For this album the music was written by all the band members except Paul, instead of just you and Clive. Did you like this new way of writing and how did it proceed?
>I think it's a natural process that the others want to be involved. I mean, in the past, with the first album, Arena consisted only of me and Clive anyway, so it had to be like that. Then there were all the line up changes from the first album to the second album and it was really just me and Clive again. So it was inevitable that we did that. We always wanted other people to write. 

It's more stimulating and creative.
Yes, everybody has their own flavour, their own way of doing things. It's a bit like making a cake. You put two kinds of ingredients in and you have one type of cake. You put more ingredients in and you have another kind of cake, you put more ingredients in and you have another cake. And as long as you cook it long enough, it will taste good. Just because you put lots of ingredients in doesn’t mean it's always going to taste good. And it's the same with an album and with writing. Just because there are a lot of people writing doesn't necessarily mean it's going to be good. And that's probably the hard bit.

So it takes more time as well.
Yes, indeed. And we probably had two hours of music, but we got rid of one hour of music for this album.

What a waste!
Yeah, it was, but we were very ruthless with it. I mean, I think you always know when you listen to a piece of music if it's going to be any good or not. It might be in its simplest form and you think, ah, yeah, that works.

Some of the discarded material may be released on a Cage CD?
No, I think all the discarded music is going to be the next Arena album. Joking! [laughs] We're going to donate all that music to another poor progressive rock band. Or it's going to be Clive's solo album. [paughs even more] He heard that. [Clive's standing nearby talking to some people - eds.] He's trying to pretend he's listening to them, but he's trying to hear what we're saying at the same time.

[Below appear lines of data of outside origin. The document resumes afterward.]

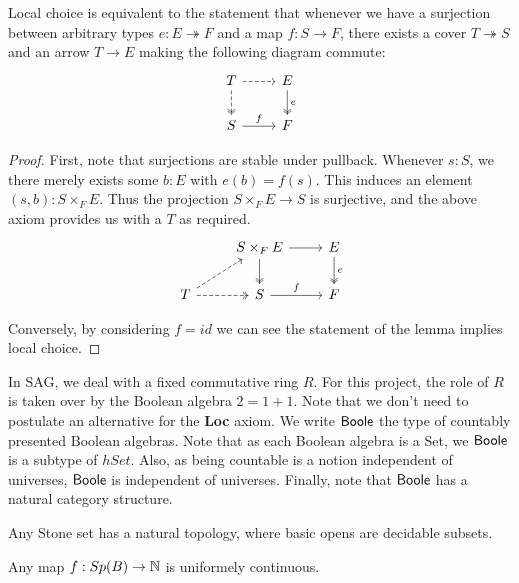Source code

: \begin{lemma}
  Local choice is equivalent to the statement that whenever 
  we have a surjection  between arbitrary types $e:E \twoheadrightarrow F$  and  
  a map $f:S\to F$, there exists a cover $T\twoheadrightarrow S$ and an arrow $T\to E$ making the following diagram commute:
    \begin{equation}\begin{tikzcd}
      T \arrow[d,dashed, two heads ] \arrow[r,dashed]&  E \arrow[d,""',two heads, "e"]\\
      S  \arrow[r, "f"] & F
    \end{tikzcd}\end{equation}  
\end{lemma}
\begin{proof}
  First, note that surjections are stable under pullback.
  Whenever $s:S$, we there merely exists some $b:E$ with $e(b) = f(s)$. 
  This induces an element $(s,b):S\times_F E$. 
  Thus the projection $S\times_F E \to S$ is surjective, and 
  the above axiom provides us with a $T$ as required. 
    \begin{equation}\begin{tikzcd}
     & S \times_F E \arrow[r] \arrow[d,two heads] &  E \arrow[d,""',two heads, "e"]\\
       T \arrow[r, two heads ,dashed ] \arrow[ru,dashed]& 
       S  \arrow[r, "f"] & F
    \end{tikzcd}\end{equation}  
    
    Conversely, by considering $f=id$ we can see the statement of the lemma implies local choice. 
\end{proof}



In SAG, we deal with a fixed commutative ring $R$. For this project, the role of $R$ is taken over by 
the Boolean algebra $2 = 1+1$. Note that we don't need to postulate an alternative for the \textbf{Loc} axiom. 
We write $\mathsf{Boole}$ the type of countably presented Boolean algebras.
Note that as each Boolean algebra is a Set, we $\mathsf{Boole}$ is a subtype of $hSet$.
Also, as being countable is a notion independent of universes, $\mathsf{Boole}$ is independent of universes.
Finally, note that $\mathsf{Boole}$ has a natural category structure. 

Any Stone set has a natural topology, where basic opens are decidable subsets.

\medskip

\begin{proposition}
Any map $f: Sp(B)\rightarrow\mathbb{N}$ is uniformely continuous.
\end{proposition}  

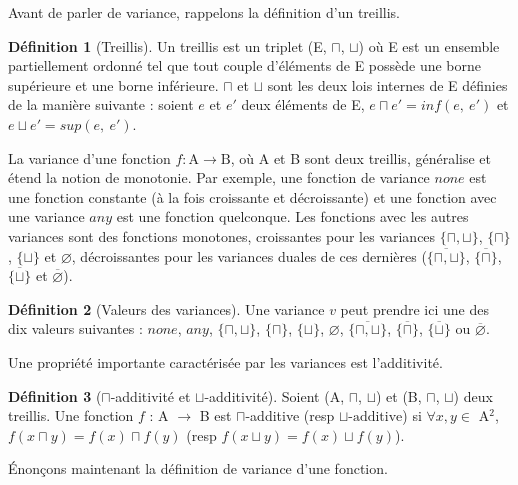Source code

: \documentclass{rapport}
\theoremstyle{plain}
\theoremstyle{remark}
\theoremstyle{definition}
\newtheorem{dfn}{Définition}
\begin{document}
Avant de parler de variance, rappelons la définition d'un treillis. 

\begin{dfn} [Treillis] Un treillis est un triplet (E, $\sqcap$, $\sqcup$) où E est un ensemble partiellement ordonné tel que tout couple d'éléments de E possède une borne supérieure et une borne inférieure. $\sqcap$ et $\sqcup$ sont les deux lois internes de E définies de la manière suivante : soient $e$ et $e'$ deux éléments de E, $e \sqcap e' = inf(e,\ e')$ et $e \sqcup e' = sup(e,\ e')$.
\end{dfn}

La variance d'une fonction ${f : \text{A} \rightarrow \text{B}}$, où A et B sont deux treillis, généralise et étend la notion de monotonie. Par exemple, une fonction de variance $none$ est une fonction constante (à la fois croissante et décroissante) et une fonction avec une variance $any$ est une fonction quelconque. Les fonctions avec les autres variances sont des fonctions monotones, croissantes pour les variances $\{\sqcap, \sqcup\}$, $\{\sqcap\}$, $\{\sqcup\}$ et $\varnothing$, décroissantes pour les variances duales de ces dernières ($\overline{\{\sqcap, \sqcup\}}$, $\overline{\{\sqcap\}}$, $\overline{\{\sqcup\}}$ et $\overline{\varnothing}$).    

\begin{dfn}[Valeurs des variances] Une variance $v$ peut prendre ici une des dix valeurs suivantes : $none$, $any$, $\{\sqcap, \sqcup\}$, $\{\sqcap\}$, $\{\sqcup\}$, $\varnothing$, $\overline{\{\sqcap, \sqcup\}}$, $\overline{\{\sqcap\}}$, $\overline{\{\sqcup\}}$ ou $\overline{\varnothing}$.
\end{dfn} 

Une propriété importante caractérisée par les variances est l'additivité. 

\begin{dfn}[$\sqcap$-additivité et $\sqcup$-additivité] Soient (A, $\sqcap$, $\sqcup$) et (B, $\sqcap$, $\sqcup$) deux treillis. Une fonction $f$ : A $\rightarrow$ B est $\sqcap$-additive (resp $\sqcup\text{-additive}$) si $\forall x, y \in$ A$^2$, $f(x \sqcap y) = f(x) \sqcap f(y)$ (resp $f(x \sqcup y) = f(x) \sqcup f(y)$).
\end{dfn}

Énonçons maintenant la définition de variance d'une fonction. 
\end{document}
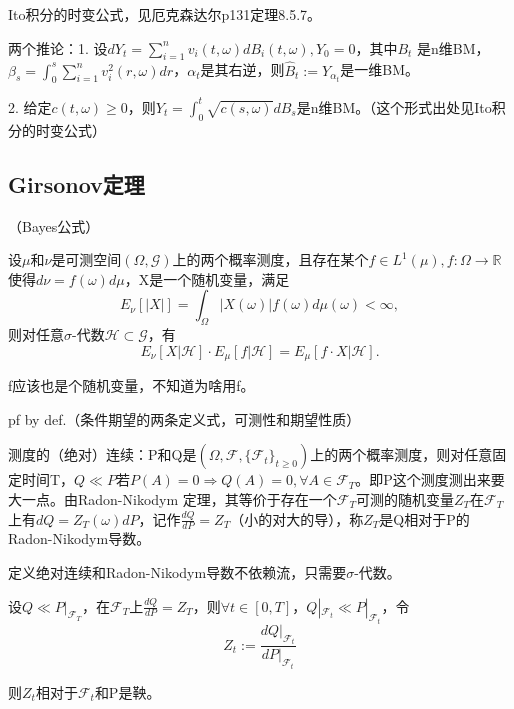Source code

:Ito积分的时变公式，见厄克森达尔p131定理8.5.7。

两个推论：1. 设$d Y_{t}=\sum_{i=1}^{n} v_{i}(t, \omega) d B_{i}(t, \omega), Y_{0}=0$，其中$B_t$  是n维BM，$\beta_{s}=\int_{0}^{s} \sum_{i=1}^{n} v_{i}^{2}(r, \omega) d r$，$\alpha_t$是其右逆，则$\widehat{B}_{t}:=Y_{\alpha_{t}}$是一维BM。

2. 给定$c(t, \omega) \geq 0$，则$Y_{t}=\int_{0}^{t} \sqrt{c(s, \omega)} d B_{s}$是n维BM。（这个形式出处见Ito积分的时变公式）

\subsection{Girsonov定理}

\begin{lem}（Bayes公式）

  设$\mu$和$\nu$是可测空间$(\Omega, \mathcal{G})$上的两个概率测度，且存在某个$f \in L^{1}(\mu), f: \Omega \to \mathbb{R}$使得$d \nu=f(\omega) d \mu$，X是一个随机变量，满足
  \[
    E_{\nu}[|X|]=\int_{\Omega}|X(\omega)| f(\omega) d \mu(\omega)<\infty,
  \]
  则对任意$\sigma$-代数$\mathcal{H} \subset \mathcal{G}$，有
  \[
    E_{\nu}[X | \mathcal{H}] \cdot E_{\mu}[f | \mathcal{H}]=E_{\mu}[f \cdot X | \mathcal{H}].
  \]
\end{lem}

f应该也是个随机变量，不知道为啥用f。

pf by def.（条件期望的两条定义式，可测性和期望性质）

测度的（绝对）连续：P和Q是$(\Omega, \mathcal{F}, \{\mathcal{F}_t\}_{t \ge 0})$上的两个概率测度，则对任意固定时间T，$Q \ll P$若$P(A) = 0 \Rightarrow Q(A) = 0, \forall A \in \mathcal{F}_T$。即P这个测度测出来要大一点。由Radon-Nikodym 定理，其等价于存在一个$\mathcal{F}_{T}$可测的随机变量$Z_{T}$在$\mathcal{F}_{T}$上有$d Q=Z_{T}(\omega) d P$，记作$\frac{d Q}{d P}=Z_{T}$（小的对大的导），称$Z_{T}$是Q相对于P的Radon-Nikodym导数。

定义绝对连续和Radon-Nikodym导数不依赖流，只需要$\sigma$-代数。

\begin{lem}
  设$Q \ll P|_{\mathcal{F}_{T}}$，在$\mathcal{F}_{T}$上$\frac{d Q}{d P}=Z_{T}$，则$\forall t \in[0, T]$，$Q|_{\mathcal{F}_{t}} \ll P|_{\mathcal{F}_{t}}$，令
  \[
    Z_{t}:=\frac{\left.d Q\right|_{\mathcal{F}_{t}}}{\left.d P\right|_{\mathcal{F}_{t}}}
  \]

  则$Z_{t}$相对于$\mathcal{F}_{t}$和P是鞅。
\end{lem}

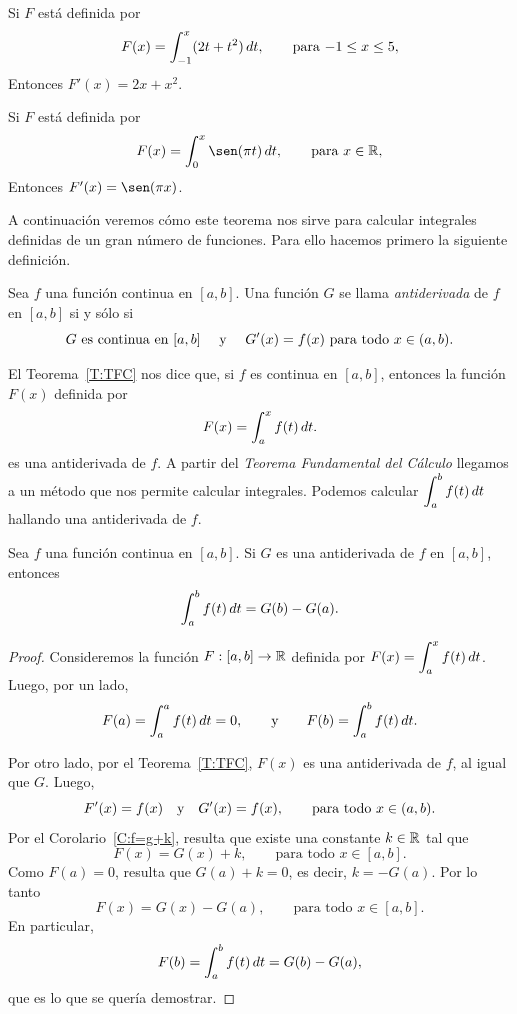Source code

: \begin{example}
  Si $F$ está definida por 
  \[
  F(x)=\int_{-1}^x (2t+t^2) \,dt,
  \qquad \text{para $-1\le x\le 5$},
  \]
  Entonces $F'(x) = 2x+x^2$.
\end{example}


\begin{example}
  Si $F$ está definida por 
  \[
  F(x)=\int_{0}^x \sen(\pi t) \dt,
  \qquad \text{para $x\in\R$},
  \]
  Entonces $F'(x) = \sen(\pi x)$.
\end{example}

A continuación veremos cómo este teorema nos sirve para calcular integrales definidas de un gran número de funciones. Para ello hacemos primero la siguiente definición.

\begin{definition}[Antiderivada]
  Sea $f$ una función continua en $[a,b]$. Una función $G$ se llama \emph{antiderivada} de $f$ en $[a,b]$ si y sólo si
  \[
  G\text{ es continua en $[a,b]$ \quad y \quad}
  G'(x)=f(x) \text{ para todo $x\in(a,b)$.}\]
\end{definition}

El Teorema~\ref{T:TFC} nos dice que, si $f$ es continua en $[a,b]$, entonces la función $F(x)$ definida por 
\[
  F(x)=\int_a^x f(t)\,dt.
\]
es una antiderivada de $f$.
A partir del \emph{Teorema Fundamental del Cálculo} llegamos a un método que nos permite calcular integrales. Podemos calcular $\displaystyle\int_a^b f(t)\,dt$ hallando una antiderivada de $f$.

\begin{theorem}
   Sea $f$ una función continua en $[a,b]$. Si $G$ es una antiderivada de $f$ en $[a,b]$, entonces
   $$ \int_a^b f(t)\,dt = G(b)-G(a). $$
\end{theorem}

\begin{proof}
  Consideremos la función $F:[a,b]\to \mathbb{R}$ definida por $\displaystyle  F(x)=\int_a^x f(t)\,dt$. 
  Luego, por un lado, 
  $$F(a)=\int_a^a f(t)\,dt = 0,\qquad\text y\qquad  F(b)=\int_a^b f(t)\,dt.$$

  Por otro lado, por el Teorema~\ref{T:TFC},
  $F(x)$ es una antiderivada de $f$, al igual que $G$. Luego,
  \[
  F'(x)=f(x)\quad\text y\quad G'(x)=f(x),\qquad\text{para todo $x\in(a,b)$.}
  \]
  Por el Corolario~\ref{C:f=g+k}, resulta que existe una constante $k\in\mathbb{R}$ tal que 
  \[
  F(x) = G(x) + k,
  \qquad\text{para todo $x\in[a,b]$.}
  \]
  Como $F(a)=0$, resulta que $G(a)+k=0$, es decir, $k = -G(a)$.
  Por lo tanto
  \[
  F(x) = G(x) - G(a),
  \qquad\text{para todo $x\in[a,b]$.}
  \]
  En particular, 
  \[
  F(b) = \int_a^b f(t)\,dt = G(b)-G(a),
  \]
  que es lo que se quería demostrar.
\end{proof}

But I think the fans will be interested in the material you don't use for an album.
Yes, but that's like the fans seeing us with our clothes off. You know, it's like seeing us go to the toilet. Ultimately, we live by the music we bring out. And if you start hearing the music that we've written but we didn't want to be out, then it's not what we are.

It's a way for us to take a look in Arena’s kitchen.
That's very true and I appreciate that some dedicated fans wish to do that, but you can also understand from our point of view that it's like, well, I'm going to bed now and you're going to stand at the end of the bed watching us making love to our wives. There's a door you don't go through. There's a line between Arena and our process of getting to Arena. And I'm sure over the years we'll go back to some of this material and in a different logic you might think, oh, yeah, actually that piece of music will work.

You're quite a Rush fan. Do you feel like you've really achieved something now that Hugh Syme, who has done a lot of Rush covers, has done the cover for The Visitor?
Well, yeah, that was quite something. I was actually in Canada and I saw Rush play there in the summer. We were talking to Hugh Syme, he was going to do our album, and there was a chance that we were actually going to go backstage and meet the guys in Rush. But at the very last minute they decided they weren't letting anybody in the dressing room, so I never had an opportunity to go and say ‘hi, my name is Mick Pointer’ and just talk to them about Hugh Syme or just some-thing to talk about. Such is life.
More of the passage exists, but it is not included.